▶ [What the task asks] Take every line from the material that has the word "event" in it.

▶ [Records to process]

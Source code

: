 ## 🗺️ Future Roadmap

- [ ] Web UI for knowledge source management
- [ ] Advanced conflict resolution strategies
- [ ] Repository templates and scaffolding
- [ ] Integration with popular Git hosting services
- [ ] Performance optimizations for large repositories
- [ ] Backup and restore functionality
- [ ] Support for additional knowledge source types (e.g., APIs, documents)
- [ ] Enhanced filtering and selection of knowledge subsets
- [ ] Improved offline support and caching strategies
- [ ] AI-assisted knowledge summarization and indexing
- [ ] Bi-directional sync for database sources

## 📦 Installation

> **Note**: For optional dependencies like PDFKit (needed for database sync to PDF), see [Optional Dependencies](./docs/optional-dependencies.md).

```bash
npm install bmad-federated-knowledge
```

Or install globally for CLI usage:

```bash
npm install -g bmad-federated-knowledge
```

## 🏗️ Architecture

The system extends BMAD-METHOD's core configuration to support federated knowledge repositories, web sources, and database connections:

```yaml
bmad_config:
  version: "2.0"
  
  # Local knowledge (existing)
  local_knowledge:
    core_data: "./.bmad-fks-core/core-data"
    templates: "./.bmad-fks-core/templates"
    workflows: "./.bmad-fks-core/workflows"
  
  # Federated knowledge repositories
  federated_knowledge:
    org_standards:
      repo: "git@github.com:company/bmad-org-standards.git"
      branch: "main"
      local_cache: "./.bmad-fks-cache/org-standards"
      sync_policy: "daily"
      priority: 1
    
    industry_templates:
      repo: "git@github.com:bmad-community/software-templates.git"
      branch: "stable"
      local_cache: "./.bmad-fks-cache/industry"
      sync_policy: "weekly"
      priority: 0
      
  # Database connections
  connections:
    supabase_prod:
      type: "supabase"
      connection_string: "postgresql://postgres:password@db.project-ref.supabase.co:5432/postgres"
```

==

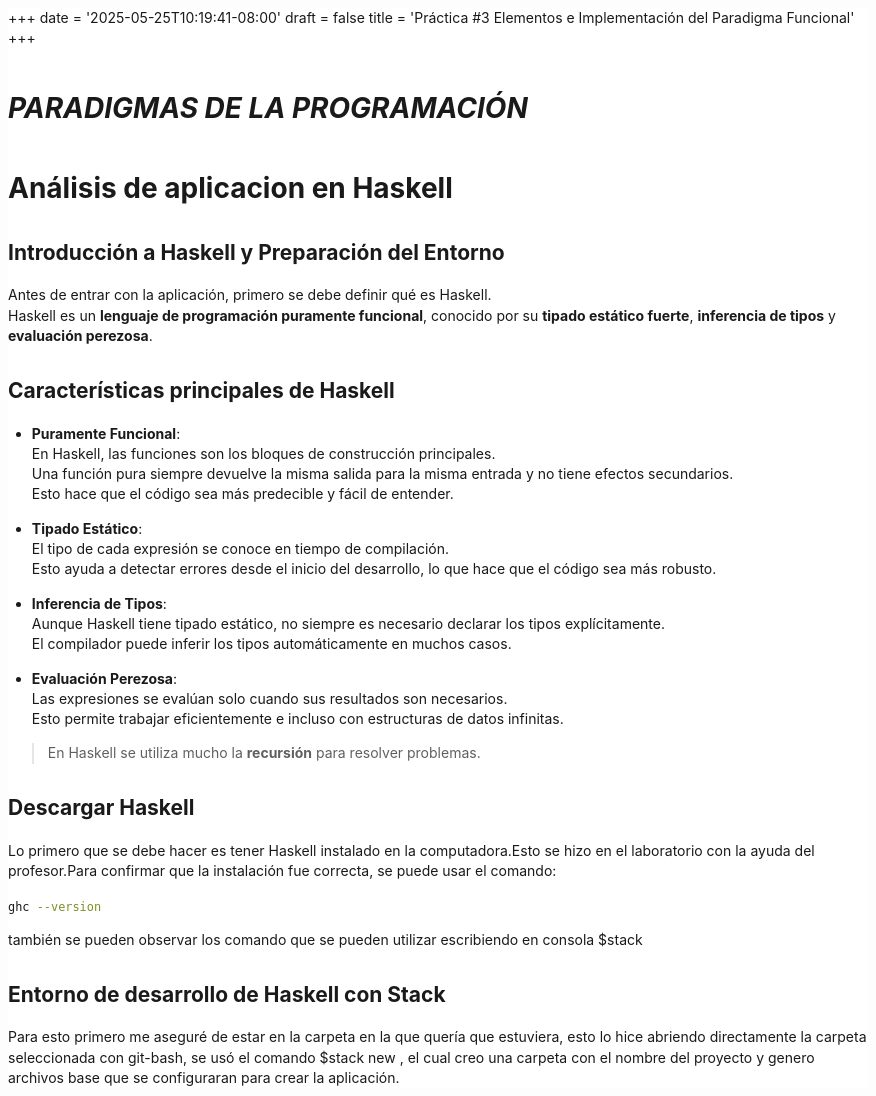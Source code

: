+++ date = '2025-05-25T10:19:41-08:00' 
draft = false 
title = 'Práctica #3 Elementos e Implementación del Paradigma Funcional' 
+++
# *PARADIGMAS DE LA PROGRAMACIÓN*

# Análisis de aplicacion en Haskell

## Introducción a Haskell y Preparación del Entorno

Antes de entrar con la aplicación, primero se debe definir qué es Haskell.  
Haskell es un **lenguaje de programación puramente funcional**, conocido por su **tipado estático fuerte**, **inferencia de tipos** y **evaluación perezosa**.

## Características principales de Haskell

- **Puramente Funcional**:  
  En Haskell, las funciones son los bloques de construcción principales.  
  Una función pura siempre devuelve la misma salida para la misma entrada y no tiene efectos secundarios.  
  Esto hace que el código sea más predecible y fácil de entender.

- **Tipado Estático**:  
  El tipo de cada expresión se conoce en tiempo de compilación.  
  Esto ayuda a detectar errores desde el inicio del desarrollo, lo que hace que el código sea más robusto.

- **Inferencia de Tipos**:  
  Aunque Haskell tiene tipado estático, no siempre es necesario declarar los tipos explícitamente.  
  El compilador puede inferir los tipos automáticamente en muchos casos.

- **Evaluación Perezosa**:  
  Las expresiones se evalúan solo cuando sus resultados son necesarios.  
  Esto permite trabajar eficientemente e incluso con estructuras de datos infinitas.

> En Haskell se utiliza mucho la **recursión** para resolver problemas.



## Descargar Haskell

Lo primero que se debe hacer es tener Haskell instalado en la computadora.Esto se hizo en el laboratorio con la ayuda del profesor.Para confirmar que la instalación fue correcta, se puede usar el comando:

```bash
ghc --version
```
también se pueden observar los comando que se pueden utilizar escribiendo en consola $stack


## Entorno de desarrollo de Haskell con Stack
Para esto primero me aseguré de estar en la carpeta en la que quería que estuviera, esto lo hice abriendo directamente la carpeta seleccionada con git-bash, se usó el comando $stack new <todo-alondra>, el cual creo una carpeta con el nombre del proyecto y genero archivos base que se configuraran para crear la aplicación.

==

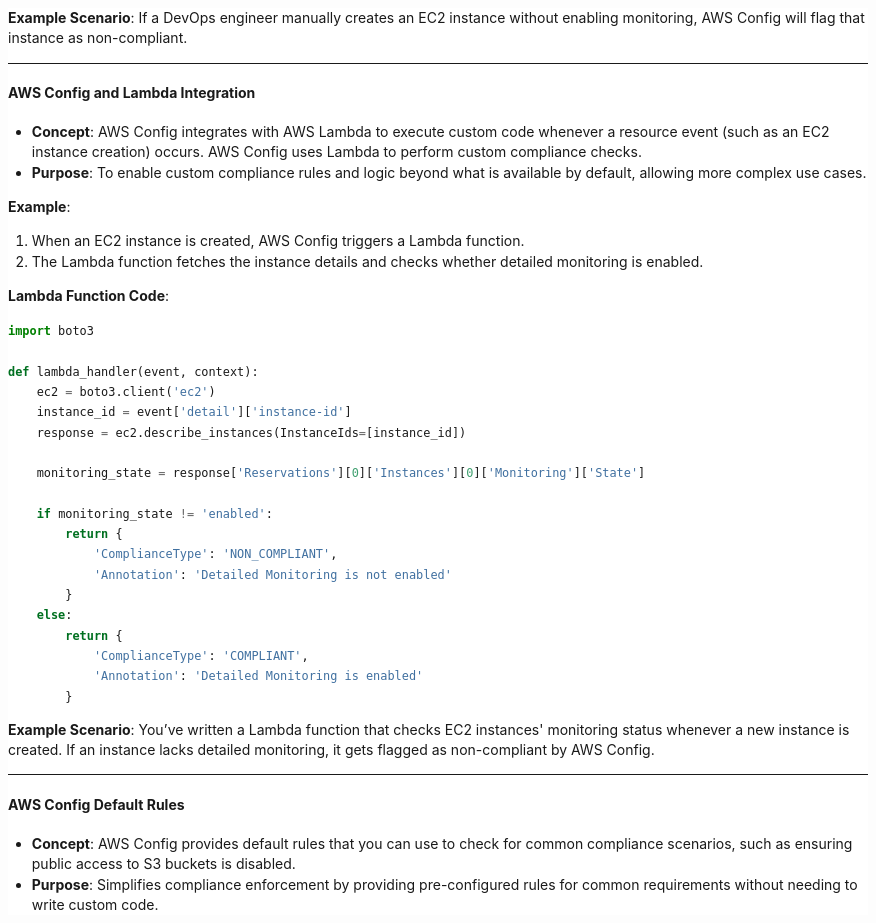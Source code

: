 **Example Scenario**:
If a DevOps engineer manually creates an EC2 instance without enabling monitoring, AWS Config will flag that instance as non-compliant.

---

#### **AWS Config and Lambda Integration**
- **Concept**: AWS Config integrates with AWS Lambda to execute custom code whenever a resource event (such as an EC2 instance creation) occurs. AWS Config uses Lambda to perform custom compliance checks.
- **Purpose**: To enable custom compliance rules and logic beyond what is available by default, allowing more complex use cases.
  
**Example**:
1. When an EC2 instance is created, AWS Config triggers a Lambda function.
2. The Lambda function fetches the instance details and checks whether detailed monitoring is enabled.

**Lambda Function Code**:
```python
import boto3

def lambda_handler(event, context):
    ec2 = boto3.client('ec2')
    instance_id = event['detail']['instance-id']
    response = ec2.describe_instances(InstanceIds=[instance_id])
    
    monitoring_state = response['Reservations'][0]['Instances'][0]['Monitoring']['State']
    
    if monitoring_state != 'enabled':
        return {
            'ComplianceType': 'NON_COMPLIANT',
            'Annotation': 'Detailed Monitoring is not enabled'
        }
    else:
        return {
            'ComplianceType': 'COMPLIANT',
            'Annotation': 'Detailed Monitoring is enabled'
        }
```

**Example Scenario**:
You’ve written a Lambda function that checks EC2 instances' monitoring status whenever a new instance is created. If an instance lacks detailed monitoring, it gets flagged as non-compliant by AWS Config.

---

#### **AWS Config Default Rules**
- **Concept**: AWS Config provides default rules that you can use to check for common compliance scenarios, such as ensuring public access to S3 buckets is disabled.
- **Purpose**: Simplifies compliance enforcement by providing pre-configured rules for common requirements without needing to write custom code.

▶ [Finished exercise]
- **Concept**: AWS Config integrates with AWS Lambda to execute custom code whenever a resource event (such as an EC2 instance creation) occurs. AWS Config uses Lambda to perform custom compliance checks.
def lambda_handler(event, context):
    instance_id = event['detail']['instance-id']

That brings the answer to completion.